Dataset content section start

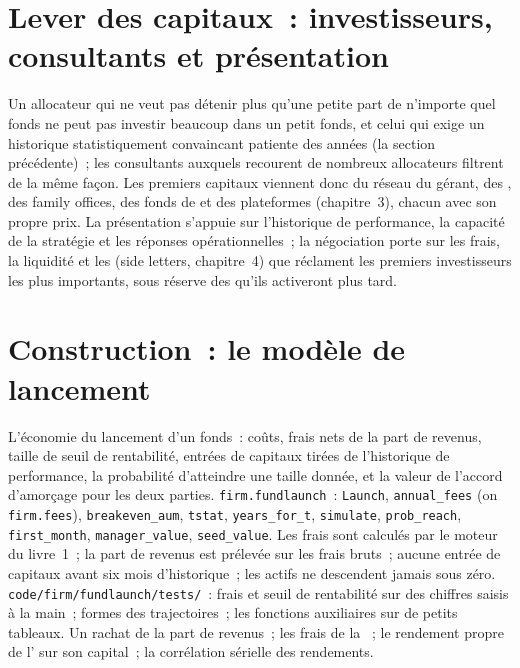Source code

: \section{Lever des capitaux~: investisseurs, consultants et présentation}

Un allocateur qui ne veut pas détenir plus qu'une petite part de n'importe quel fonds ne peut pas investir beaucoup dans un petit fonds, et celui qui exige un historique statistiquement
convaincant patiente des années (la section précédente)~; les consultants auxquels recourent de nombreux allocateurs filtrent de la même façon. Les premiers capitaux viennent donc
du réseau du gérant, des , des family offices, des fonds de  et des plateformes (chapitre~3), chacun avec son propre prix. La présentation s'appuie sur l'historique de performance, la capacité de la stratégie et les
réponses opérationnelles~; la négociation porte sur les frais, la liquidité et les  (side letters, chapitre~4) que réclament les premiers investisseurs les plus importants, sous réserve des
 qu'ils activeront plus tard.

\section{Construction~: le modèle de lancement}\label{bld:fm:launching-a-fund-and-raising-capital:fundlaunch}

\begin{build}
 L'économie du lancement d'un fonds~: coûts, frais nets de la part de revenus, taille de seuil de rentabilité, entrées de capitaux tirées de l'historique de performance, la
probabilité d'atteindre une taille donnée, et la valeur de l'accord d'amorçage pour les deux parties.
 \texttt{firm.fundlaunch}~: \texttt{Launch}, \texttt{annual\_fees} (on \texttt{firm.fees}), \texttt{breakeven\_aum}, \texttt{tstat},
\texttt{years\_for\_t}, \texttt{simulate}, \texttt{prob\_reach}, \texttt{first\_month}, \texttt{manager\_value}, \texttt{seed\_value}.
 Les frais sont calculés par le moteur du livre~1~; la part de revenus est prélevée sur les frais bruts~; aucune entrée de capitaux avant six mois d'historique~; les actifs
ne descendent jamais sous zéro.
 \texttt{code/firm/fundlaunch/tests/}~: frais et seuil de rentabilité sur des chiffres saisis à la main~; formes des trajectoires~; les fonctions auxiliaires sur de petits tableaux.
 Un rachat de la part de revenus~; les frais de la ~; le rendement propre de l' sur son capital~; la corrélation sérielle des rendements.
\end{build}

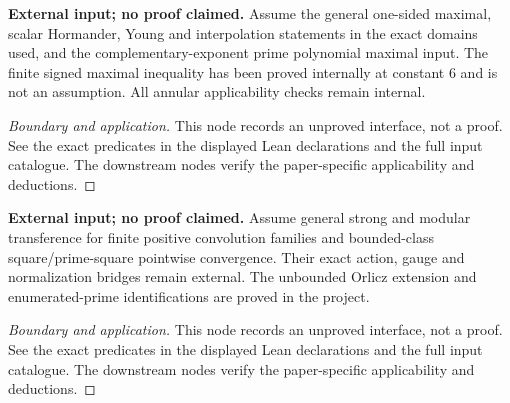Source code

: \begin{lemma}
\label{input_real_variable}
\textbf{External input; no proof claimed.} Assume the general one-sided maximal, scalar Hormander, Young and interpolation statements in the exact domains used, and the complementary-exponent prime polynomial maximal input. The finite signed maximal inequality has been proved internally at constant $6$ and is not an assumption. All annular applicability checks remain internal.
\end{lemma}
\begin{proof}[Boundary and application]
This node records an unproved interface, not a proof. See the exact predicates in the displayed Lean declarations and the full input catalogue. The downstream nodes verify the paper-specific applicability and deductions.
\end{proof}

\begin{lemma}
\label{input_ergodic}
\textbf{External input; no proof claimed.} Assume general strong and modular transference for finite positive convolution families and bounded-class square/prime-square pointwise convergence. Their exact action, gauge and normalization bridges remain external. The unbounded Orlicz extension and enumerated-prime identifications are proved in the project.
\end{lemma}
\begin{proof}[Boundary and application]
This node records an unproved interface, not a proof. See the exact predicates in the displayed Lean declarations and the full input catalogue. The downstream nodes verify the paper-specific applicability and deductions.
\end{proof}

Dataset content section end

### Task requirements
Provide the number of lines in the records above containing the string "sous", and write nothing more.

### Your solution
2